China played a key role in the conference and President Xi Jinping is attending the Bandung commemorative summit following his visit to Pakistan.
This makes it an appropriate week for IDS colleagues and I to have been in Beijing meeting with existing and new partners to discuss the roles of cooperation and to debate shared agendas in what is now a very different era of global development.
Changing China
China has long grappled with some of the key problems of development. Amidst extraordinary economic growth and dynamism since the ‘opening up’ reforms 30 years ago, there have been massive advances in infrastructure, finance, industrial and technological change, and urbanisation, and some impressive domestic achievements in tackling poverty and building effective health and social welfare systems.

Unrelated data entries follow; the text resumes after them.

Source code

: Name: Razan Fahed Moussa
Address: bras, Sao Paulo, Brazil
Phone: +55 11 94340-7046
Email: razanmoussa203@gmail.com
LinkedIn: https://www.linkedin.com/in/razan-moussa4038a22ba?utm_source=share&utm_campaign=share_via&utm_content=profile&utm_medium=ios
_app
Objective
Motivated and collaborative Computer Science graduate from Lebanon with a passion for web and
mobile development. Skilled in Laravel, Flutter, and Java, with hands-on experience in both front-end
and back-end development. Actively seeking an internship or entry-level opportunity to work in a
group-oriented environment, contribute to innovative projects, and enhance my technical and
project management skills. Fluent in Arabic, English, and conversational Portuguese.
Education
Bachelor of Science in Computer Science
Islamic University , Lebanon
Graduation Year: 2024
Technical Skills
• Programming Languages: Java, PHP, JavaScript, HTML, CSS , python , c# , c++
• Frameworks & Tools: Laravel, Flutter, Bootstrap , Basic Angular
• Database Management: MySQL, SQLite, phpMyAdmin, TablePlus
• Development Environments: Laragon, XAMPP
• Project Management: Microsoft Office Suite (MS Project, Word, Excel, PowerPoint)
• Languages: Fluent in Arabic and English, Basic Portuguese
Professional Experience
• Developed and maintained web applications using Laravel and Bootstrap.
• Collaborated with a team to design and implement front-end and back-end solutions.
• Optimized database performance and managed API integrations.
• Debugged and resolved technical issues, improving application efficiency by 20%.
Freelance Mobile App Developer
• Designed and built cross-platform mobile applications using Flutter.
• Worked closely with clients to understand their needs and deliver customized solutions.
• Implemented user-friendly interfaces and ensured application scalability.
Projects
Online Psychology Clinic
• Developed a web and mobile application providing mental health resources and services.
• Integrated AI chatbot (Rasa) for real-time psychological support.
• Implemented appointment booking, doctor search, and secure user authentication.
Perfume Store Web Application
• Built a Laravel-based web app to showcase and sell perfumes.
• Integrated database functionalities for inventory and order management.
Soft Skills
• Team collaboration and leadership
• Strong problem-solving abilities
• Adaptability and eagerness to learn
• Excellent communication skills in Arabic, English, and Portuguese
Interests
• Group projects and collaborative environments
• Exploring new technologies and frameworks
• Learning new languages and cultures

The sheer scale of China’s changes in a country of such size and diversity – along with its experience of managing complexity and dynamism, and particular combination of central state agenda-setting and local government and market innovation – have long invited international interest in Chinese lessons for development.
Two more recent shifts vastly magnify the relevance of Chinese comparisons and cooperation.
First is China’s growing global orientation, positioning itself as a world leader in addressing shared, interconnected development challenges as ‘first among equals’ of the so-called ‘rising power’ countries. This builds on longstanding Chinese interests in international trade and exports, and recent generations of infrastructure and agriculture projects, especially in Africa.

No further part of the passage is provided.